# Miracle Grow Fert



## Qwertus (Oct 14, 2008)

Anyone try this type of fert in their tank yet? the local pet store kinda close down now I can only get stuff from online or from HD. If this works I wont have to order online and wait for it to arrive.


----------



## Seattle_Aquarist (Mar 7, 2008)

Hi Qwertus,

Here is a thread that might help you. I personally would not, although it works fine in my garden.


----------



## wicca27 (Oct 13, 2008)

I use jobes plant food spikes cut them up in little pieces and stuck down in the sub. Have not lost any fish or shrimp from them


----------



## bradac56 (May 9, 2007)

I would only recommend Miracle Gro to advanced users, you would have to cap it with a sand substrate to keep it out of your water column. If that happens you will get a massive algae bloom and even with a cap if you disturb it during cleaning or planting the same thing happens.

What I would recommend is that you go to a local orchard or landscaping supply store and pick up a few bags of non-fertilized top-soil which will be the 'real' stuff not the pine bark you get from Home Depot, Lowes, Wal-Mart, etc plus it will be allot cheaper than any of those stores.

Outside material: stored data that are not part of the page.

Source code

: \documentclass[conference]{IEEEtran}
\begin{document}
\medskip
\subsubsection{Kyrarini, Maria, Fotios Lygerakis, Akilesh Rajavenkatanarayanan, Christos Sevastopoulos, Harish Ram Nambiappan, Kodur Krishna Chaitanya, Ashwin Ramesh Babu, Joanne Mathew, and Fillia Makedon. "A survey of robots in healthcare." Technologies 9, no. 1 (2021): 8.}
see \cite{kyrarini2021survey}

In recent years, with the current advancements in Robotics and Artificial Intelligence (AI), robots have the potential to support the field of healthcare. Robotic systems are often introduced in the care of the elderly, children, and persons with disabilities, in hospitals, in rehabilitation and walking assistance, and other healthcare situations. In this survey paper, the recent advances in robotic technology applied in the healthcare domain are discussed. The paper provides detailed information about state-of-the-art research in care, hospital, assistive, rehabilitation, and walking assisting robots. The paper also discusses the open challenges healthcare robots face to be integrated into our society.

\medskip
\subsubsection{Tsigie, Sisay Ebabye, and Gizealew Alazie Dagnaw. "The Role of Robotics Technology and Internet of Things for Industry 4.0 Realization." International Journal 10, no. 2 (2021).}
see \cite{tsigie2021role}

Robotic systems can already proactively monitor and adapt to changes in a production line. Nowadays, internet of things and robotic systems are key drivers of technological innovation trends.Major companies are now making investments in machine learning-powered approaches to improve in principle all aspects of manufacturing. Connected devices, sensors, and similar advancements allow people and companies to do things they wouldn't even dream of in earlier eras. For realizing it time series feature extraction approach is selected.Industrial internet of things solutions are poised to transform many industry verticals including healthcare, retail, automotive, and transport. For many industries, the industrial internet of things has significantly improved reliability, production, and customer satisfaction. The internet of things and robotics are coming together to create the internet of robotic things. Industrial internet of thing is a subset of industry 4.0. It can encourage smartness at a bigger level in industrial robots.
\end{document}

You will still need to cap it with a cheap sand (like pool filter sand) but you won't get algae blooms from it just slightly muddy water for a few hours.

- Brad


----------



## wicca27 (Oct 13, 2008)

I dont use the normal mirical gro soil i use the organic. As for using the blue stuff for ferts i have no idea. Like i said b4 i use job es plantfood spikes with no bad effects on fish or shrimp


----------



## Qwertus (Oct 14, 2008)

I obviously wont use anywhere near the amount directed on the bag. How much did you use in your tanks for those of you who are using it.


----------



## armedbiggiet (May 6, 2006)

Don't do it, from some one had done it... hee hee You would easily get BBA as it just have too much PO4 which land plants need.


----------



## wicca27 (Oct 13, 2008)

Try the jobes spikes i use one whole stick chopped up in a 10 gal with good affects and no animal loss


----------